2.1.3. Training procedure

Our network architecture is trained with 128x128x128 voxels obtained by zooming the original CT images and batch size 1, due to the memory limitation of GPU. The employed optimizer is Adam with an initial learning rate lr=5x10-4 , the following learning rate schedule: after every epoch, the learning rate is reduced to be 98.5% of the original and a L2 weight decay of 10-5 .

In order to deal with the class imbalance in the data, we use a multiclass Dice loss function, i.e. the average of Dice loss functions of the four classes. During training, flipping at three axes on the fly is applied to prevent overfitting. Note that we segment the image to obtain the localization.

2.1.4. Post-processing

At inference phase, the prediction is upsampled by a nearest neighbor interpolation to match the shape of the original input scan.

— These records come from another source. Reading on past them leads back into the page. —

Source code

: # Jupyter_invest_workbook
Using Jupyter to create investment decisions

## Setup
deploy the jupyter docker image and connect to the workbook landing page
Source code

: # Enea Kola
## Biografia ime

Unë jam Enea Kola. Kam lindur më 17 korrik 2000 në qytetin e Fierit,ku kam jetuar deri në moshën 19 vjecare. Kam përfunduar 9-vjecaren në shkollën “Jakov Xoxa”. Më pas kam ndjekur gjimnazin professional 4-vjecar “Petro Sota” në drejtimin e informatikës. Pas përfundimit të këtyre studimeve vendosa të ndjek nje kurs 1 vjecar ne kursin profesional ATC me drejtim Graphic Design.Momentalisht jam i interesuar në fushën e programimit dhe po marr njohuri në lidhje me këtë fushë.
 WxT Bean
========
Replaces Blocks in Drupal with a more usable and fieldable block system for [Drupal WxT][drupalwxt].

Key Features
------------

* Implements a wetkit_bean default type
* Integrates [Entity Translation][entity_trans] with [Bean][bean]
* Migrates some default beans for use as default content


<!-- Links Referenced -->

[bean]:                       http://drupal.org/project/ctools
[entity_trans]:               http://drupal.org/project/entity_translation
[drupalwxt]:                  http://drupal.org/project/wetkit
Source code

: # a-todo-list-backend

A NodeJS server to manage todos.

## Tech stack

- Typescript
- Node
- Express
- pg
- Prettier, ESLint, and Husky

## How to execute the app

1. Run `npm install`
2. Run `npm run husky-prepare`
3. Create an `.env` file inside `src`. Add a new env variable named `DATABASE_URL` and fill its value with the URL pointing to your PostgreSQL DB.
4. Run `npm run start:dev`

After that, for each organ, we remove the connect regions whose volumes are smaller than 5% of the volume of the maximal connect region.

2.2. Segmentation 2.2.1. Training data

In essence, we use the same network architecture and same training procedure to obtain the segmentation model except for using different training data. Noting that the training data of the localization model is zoomed from the original CT image, so its resolution is lower, which is enough for localization, but not good for segmentation.

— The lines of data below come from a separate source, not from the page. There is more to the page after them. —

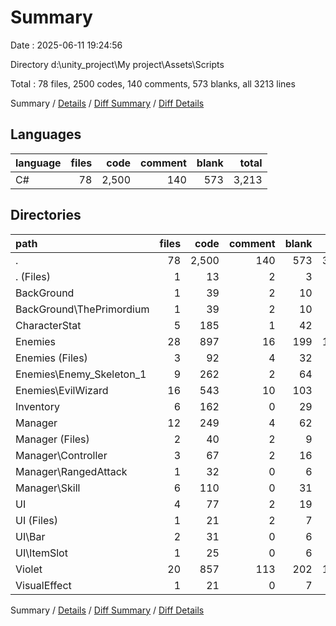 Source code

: # Summary

Date : 2025-06-11 19:24:56

Directory d:\\unity_project\\My project\\Assets\\Scripts

Total : 78 files,  2500 codes, 140 comments, 573 blanks, all 3213 lines

Summary / [Details](details.md) / [Diff Summary](diff.md) / [Diff Details](diff-details.md)

## Languages
| language | files | code | comment | blank | total |
| :--- | ---: | ---: | ---: | ---: | ---: |
| C# | 78 | 2,500 | 140 | 573 | 3,213 |

## Directories
| path | files | code | comment | blank | total |
| :--- | ---: | ---: | ---: | ---: | ---: |
| . | 78 | 2,500 | 140 | 573 | 3,213 |
| . (Files) | 1 | 13 | 2 | 3 | 18 |
| BackGround | 1 | 39 | 2 | 10 | 51 |
| BackGround\\ThePrimordium | 1 | 39 | 2 | 10 | 51 |
| CharacterStat | 5 | 185 | 1 | 42 | 228 |
| Enemies | 28 | 897 | 16 | 199 | 1,112 |
| Enemies (Files) | 3 | 92 | 4 | 32 | 128 |
| Enemies\\Enemy_Skeleton_1 | 9 | 262 | 2 | 64 | 328 |
| Enemies\\EvilWizard | 16 | 543 | 10 | 103 | 656 |
| Inventory | 6 | 162 | 0 | 29 | 191 |
| Manager | 12 | 249 | 4 | 62 | 315 |
| Manager (Files) | 2 | 40 | 2 | 9 | 51 |
| Manager\\Controller | 3 | 67 | 2 | 16 | 85 |
| Manager\\RangedAttack | 1 | 32 | 0 | 6 | 38 |
| Manager\\Skill | 6 | 110 | 0 | 31 | 141 |
| UI | 4 | 77 | 2 | 19 | 98 |
| UI (Files) | 1 | 21 | 2 | 7 | 30 |
| UI\\Bar | 2 | 31 | 0 | 6 | 37 |
| UI\\ItemSlot | 1 | 25 | 0 | 6 | 31 |
| Violet | 20 | 857 | 113 | 202 | 1,172 |
| VisualEffect | 1 | 21 | 0 | 7 | 28 |

Summary / [Details](details.md) / [Diff Summary](diff.md) / [Diff Details](diff-details.md) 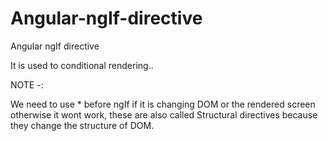 # Angular-ngIf-directive
Angular ngIf directive


It is used to conditional rendering..

NOTE -:

We need to use * before ngIf if it is changing DOM or the rendered screen otherwise it wont work, these are also called Structural directives because they change the structure of DOM.
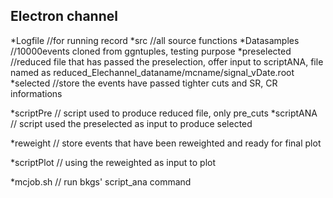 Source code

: Electron channel
-----------------------------
*Logfile //for running record
*src //all source functions 
*Datasamples //10000events cloned from ggntuples, testing purpose
*preselected //reduced file that has passed the preselection, offer input to scriptANA, file named as reduced_Elechannel_dataname/mcname/signal_vDate.root
*selected //store the events have passed tighter cuts and SR, CR informations

*scriptPre // script used to produce reduced file, only pre_cuts
*scriptANA // script used the preselected as input to produce selected

*reweight // store events that have been reweighted and ready for final plot

*scriptPlot // using the reweighted as input to plot

*mcjob.sh // run bkgs' script_ana command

For saving the resolution as much as possible, we clip the original data by extending the bounding box which exactly contains the groundtruth with 10 pixels in all directions. If one side of this clipped cube is smaller than 128, we replace it by 128. That is, using a bounding box of shape 128x128x128 to be the lower bound. As additional data argument, bounding boxes of shape 200x200x150, and 256x256x200 are also used. Then resize this clipped cube to 128x128x128 as our input of segmentation module.

2.2.2. Inference procedure

At inference phase of our two-stage segmentation, we first use the localization model to get a rough localization of four organs, and basing on this information to clip the original CT image and resize the clipped cube to 128x128x128. Then send this resized cube to the segmentation model to obtain the fine segmentation result, which becomes the final result after post-processing and returning to the original image. See Figure 2.

3. RESULTS

We trained and evaluated our network on the SegTHOR 2019 training dataset (40 CTs) and test dataset (20 CTs)[4]. No external data was used and the network was trained from scratch. To improve performance further, we added a multi-test step on the esophagus, and consider more detailed post-processing on the segmentation of heart and esophagus. It takes about 1 minute for our algorithm to obtain the segmentation result from one raw CT image. Table 1 gives the performance of our algorithm on the test dataset.

4. REFERENCES

[1] Roger Trullo, et al. "Fully automated esophagus segmentation with a hierarchical deep learning approach." 2017 IEEE International Conference on Signal and Image Processing Applications (ICSIPA) IEEE, 2017. [3] Isensee, Fabian , et al. "Brain Tumor Segmentation and Radiomics Survival Prediction: Contribution to the BRATS 2017 Challenge." International MICCAI Brainlesion WorkshopSpringer, Cham, 2017. [4] Roger Trullo, Caroline Petitjean, Su Ruan, Bernard Dubray, Dong Nie, and Dinggang Shen. Segmentation of organs at risk in thoracic CT images using a sharpmask architecture and conditional random fields. In IEEE International Symposium on Biomedical Imaging (ISBI), pp. 1003-06, 2017.